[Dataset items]
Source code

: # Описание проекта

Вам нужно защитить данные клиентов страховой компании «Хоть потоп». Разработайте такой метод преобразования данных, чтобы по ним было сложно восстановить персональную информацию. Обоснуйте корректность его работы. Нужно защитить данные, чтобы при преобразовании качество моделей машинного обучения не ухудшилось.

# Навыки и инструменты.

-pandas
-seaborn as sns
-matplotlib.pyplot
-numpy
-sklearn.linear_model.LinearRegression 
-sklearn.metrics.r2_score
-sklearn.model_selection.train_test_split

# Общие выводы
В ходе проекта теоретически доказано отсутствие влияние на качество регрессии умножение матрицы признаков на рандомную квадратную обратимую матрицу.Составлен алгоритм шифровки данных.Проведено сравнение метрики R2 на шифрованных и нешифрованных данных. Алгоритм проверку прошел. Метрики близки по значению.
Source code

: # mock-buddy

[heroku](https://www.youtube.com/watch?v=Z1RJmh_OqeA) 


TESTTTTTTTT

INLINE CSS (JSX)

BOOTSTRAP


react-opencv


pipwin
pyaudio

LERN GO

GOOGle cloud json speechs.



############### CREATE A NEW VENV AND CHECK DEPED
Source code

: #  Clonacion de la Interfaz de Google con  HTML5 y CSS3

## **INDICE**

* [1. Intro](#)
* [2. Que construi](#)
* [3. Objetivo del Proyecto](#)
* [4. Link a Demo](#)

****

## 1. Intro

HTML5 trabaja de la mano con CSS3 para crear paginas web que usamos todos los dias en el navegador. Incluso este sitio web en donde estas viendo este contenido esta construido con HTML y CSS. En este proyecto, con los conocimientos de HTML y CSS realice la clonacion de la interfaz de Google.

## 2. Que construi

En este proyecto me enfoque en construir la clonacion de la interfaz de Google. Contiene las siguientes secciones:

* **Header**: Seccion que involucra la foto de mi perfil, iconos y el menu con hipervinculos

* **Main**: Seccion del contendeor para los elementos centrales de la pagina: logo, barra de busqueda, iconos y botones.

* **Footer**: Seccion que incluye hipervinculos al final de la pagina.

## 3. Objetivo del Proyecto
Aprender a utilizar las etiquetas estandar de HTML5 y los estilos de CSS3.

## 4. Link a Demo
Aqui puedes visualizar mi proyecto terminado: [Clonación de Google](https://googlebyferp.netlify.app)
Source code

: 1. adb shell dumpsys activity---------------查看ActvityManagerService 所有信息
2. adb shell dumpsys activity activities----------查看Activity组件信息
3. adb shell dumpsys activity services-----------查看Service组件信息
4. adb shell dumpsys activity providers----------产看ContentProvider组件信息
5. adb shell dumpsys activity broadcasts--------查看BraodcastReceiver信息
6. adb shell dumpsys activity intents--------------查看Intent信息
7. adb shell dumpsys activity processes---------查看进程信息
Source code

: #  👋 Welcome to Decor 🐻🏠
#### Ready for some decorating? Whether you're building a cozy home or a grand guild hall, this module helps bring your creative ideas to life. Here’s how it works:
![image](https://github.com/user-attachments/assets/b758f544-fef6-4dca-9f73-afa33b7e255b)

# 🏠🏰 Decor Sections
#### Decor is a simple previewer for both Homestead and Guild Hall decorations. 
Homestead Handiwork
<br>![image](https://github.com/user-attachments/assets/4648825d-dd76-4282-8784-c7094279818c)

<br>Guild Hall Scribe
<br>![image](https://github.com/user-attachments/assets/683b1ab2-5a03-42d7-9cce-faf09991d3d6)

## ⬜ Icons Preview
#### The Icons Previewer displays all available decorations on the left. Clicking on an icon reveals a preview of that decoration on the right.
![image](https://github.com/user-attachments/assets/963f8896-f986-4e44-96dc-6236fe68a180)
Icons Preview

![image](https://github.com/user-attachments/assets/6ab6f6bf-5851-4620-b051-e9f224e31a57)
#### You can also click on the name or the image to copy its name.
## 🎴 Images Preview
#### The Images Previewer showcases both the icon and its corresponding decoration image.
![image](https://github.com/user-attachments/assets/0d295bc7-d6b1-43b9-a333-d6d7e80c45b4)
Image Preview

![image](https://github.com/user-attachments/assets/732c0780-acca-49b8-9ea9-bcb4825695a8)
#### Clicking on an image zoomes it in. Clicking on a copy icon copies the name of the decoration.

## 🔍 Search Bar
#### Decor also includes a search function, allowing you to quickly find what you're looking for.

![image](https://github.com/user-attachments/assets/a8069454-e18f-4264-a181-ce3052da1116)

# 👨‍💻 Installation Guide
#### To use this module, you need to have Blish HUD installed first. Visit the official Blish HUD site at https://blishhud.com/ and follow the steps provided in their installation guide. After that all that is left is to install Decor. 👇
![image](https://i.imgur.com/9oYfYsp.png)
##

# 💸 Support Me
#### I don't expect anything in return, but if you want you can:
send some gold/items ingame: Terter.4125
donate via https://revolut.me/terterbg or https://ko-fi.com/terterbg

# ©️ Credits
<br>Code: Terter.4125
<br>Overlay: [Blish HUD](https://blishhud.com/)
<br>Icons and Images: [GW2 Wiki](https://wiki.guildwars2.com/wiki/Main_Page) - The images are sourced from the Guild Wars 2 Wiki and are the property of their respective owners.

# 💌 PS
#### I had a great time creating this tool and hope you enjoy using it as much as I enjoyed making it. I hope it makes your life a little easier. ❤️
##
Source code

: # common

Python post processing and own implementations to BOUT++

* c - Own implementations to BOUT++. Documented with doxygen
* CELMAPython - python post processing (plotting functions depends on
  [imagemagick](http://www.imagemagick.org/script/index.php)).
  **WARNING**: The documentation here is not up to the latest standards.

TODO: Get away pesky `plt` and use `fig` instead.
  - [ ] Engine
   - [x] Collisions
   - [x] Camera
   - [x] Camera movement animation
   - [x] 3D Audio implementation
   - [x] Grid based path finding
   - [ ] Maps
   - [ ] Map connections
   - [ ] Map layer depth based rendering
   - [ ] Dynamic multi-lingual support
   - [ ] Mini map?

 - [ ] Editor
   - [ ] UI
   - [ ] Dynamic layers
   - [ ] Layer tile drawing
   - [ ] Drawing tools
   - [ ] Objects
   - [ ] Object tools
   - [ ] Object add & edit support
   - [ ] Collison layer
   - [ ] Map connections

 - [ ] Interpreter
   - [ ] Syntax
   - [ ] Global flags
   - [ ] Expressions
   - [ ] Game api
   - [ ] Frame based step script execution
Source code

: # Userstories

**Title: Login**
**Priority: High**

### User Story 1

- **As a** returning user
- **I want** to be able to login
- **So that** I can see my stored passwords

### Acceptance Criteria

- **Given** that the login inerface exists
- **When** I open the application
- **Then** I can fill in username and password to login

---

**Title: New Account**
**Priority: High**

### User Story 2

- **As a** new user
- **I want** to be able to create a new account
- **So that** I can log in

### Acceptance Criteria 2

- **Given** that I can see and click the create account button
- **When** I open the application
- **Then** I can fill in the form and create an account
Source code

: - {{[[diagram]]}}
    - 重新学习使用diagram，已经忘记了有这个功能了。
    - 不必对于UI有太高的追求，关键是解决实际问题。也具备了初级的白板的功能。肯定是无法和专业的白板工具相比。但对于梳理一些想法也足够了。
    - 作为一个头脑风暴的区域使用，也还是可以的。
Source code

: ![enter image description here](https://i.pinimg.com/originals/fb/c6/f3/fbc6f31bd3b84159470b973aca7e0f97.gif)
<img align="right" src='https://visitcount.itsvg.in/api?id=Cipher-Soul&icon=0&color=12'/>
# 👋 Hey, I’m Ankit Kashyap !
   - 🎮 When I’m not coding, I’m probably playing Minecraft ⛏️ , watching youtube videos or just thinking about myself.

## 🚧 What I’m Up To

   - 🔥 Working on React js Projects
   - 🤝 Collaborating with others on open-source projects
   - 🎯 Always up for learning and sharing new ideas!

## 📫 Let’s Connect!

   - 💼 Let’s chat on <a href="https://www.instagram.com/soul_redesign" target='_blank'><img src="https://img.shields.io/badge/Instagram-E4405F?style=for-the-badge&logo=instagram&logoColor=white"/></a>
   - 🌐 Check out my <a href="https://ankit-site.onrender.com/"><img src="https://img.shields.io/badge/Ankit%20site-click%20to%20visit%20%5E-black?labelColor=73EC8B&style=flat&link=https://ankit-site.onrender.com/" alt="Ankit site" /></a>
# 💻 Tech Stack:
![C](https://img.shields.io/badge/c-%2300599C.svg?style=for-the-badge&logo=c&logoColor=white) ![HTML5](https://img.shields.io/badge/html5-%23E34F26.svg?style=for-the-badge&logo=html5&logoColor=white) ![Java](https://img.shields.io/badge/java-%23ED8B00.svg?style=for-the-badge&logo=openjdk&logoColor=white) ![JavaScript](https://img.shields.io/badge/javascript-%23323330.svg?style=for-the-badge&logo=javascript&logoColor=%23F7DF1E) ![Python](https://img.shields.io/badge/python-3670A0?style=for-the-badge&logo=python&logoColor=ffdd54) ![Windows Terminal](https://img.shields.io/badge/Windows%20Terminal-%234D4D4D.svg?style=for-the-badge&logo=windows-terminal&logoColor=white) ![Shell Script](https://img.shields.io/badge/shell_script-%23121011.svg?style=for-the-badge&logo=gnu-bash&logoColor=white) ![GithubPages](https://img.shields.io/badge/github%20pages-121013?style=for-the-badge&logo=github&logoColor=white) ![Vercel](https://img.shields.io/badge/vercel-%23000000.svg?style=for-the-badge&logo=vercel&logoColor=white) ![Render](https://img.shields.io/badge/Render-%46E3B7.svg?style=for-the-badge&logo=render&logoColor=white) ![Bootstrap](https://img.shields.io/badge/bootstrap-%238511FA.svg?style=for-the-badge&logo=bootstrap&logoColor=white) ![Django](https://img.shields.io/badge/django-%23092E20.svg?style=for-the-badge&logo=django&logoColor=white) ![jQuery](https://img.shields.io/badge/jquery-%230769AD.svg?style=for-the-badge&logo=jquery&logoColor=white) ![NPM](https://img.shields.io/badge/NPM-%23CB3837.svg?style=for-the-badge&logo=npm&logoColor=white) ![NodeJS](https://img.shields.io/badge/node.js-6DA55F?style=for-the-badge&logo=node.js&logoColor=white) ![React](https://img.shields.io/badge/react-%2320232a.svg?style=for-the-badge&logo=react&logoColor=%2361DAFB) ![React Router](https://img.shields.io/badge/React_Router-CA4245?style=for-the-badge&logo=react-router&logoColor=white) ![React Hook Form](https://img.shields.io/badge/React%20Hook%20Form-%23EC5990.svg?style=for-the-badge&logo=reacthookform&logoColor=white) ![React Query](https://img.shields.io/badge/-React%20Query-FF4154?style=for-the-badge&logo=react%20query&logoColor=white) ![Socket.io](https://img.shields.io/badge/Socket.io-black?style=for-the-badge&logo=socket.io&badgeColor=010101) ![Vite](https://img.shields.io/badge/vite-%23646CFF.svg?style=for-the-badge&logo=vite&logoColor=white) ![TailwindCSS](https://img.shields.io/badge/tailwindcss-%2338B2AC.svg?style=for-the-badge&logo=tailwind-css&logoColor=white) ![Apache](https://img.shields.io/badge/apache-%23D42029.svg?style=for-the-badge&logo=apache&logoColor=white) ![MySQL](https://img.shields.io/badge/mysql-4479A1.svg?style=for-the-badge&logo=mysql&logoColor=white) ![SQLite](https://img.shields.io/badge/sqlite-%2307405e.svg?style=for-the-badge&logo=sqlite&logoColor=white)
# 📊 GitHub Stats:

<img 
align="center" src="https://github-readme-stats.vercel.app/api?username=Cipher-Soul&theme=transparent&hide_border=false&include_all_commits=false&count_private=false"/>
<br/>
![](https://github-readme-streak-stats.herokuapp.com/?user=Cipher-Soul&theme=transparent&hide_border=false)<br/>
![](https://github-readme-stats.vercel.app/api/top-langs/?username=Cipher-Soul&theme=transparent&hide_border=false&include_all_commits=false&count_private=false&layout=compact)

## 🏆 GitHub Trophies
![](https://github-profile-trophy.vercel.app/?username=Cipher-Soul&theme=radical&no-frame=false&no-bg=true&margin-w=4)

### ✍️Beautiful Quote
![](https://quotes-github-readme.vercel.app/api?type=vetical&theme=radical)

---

**Problem to work on:**
Could you reproduce, exactly, every line above from the line with "## 🔍 Search Bar" to the line with "# 👨‍💻 Installation Guide", and no other line? Both ends count.

**Response area:**
## 🔍 Search Bar
#### Decor also includes a search function, allowing you to quickly find what you're looking for.

![image](https://github.com/user-attachments/assets/a8069454-e18f-4264-a181-ce3052da1116)

# 👨‍💻 Installation Guide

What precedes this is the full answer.